What you need to do: Hunt through the entries for the word "problems" and copy each line in which it appears.

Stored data
[Start of Attachment]

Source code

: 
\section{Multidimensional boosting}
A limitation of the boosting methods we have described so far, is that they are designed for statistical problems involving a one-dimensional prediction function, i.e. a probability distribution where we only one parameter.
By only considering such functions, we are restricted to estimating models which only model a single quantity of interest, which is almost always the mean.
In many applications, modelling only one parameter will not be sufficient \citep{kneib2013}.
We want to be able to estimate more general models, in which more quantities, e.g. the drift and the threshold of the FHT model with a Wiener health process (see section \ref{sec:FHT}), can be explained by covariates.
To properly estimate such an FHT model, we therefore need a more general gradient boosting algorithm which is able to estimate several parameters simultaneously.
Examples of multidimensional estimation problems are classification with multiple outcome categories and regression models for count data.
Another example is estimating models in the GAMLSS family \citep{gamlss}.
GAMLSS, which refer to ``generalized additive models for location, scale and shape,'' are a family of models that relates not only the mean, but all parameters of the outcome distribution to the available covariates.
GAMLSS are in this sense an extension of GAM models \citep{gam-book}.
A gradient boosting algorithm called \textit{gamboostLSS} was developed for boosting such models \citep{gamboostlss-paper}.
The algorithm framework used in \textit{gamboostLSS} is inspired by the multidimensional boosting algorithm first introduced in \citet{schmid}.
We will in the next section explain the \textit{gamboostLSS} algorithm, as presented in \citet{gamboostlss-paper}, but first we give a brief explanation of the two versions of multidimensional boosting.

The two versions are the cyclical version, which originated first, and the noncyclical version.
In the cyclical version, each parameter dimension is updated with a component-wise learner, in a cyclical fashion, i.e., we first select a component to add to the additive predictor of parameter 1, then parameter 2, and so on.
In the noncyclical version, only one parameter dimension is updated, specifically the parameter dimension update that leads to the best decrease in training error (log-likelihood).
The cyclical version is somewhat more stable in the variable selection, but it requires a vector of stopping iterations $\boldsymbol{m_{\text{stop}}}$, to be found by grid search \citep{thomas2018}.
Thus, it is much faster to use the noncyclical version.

[End of Attachment]

Response to the task:
A limitation of the boosting methods we have described so far, is that they are designed for statistical problems involving a one-dimensional prediction function, i.e. a probability distribution where we only one parameter.
Examples of multidimensional estimation problems are classification with multiple outcome categories and regression models for count data.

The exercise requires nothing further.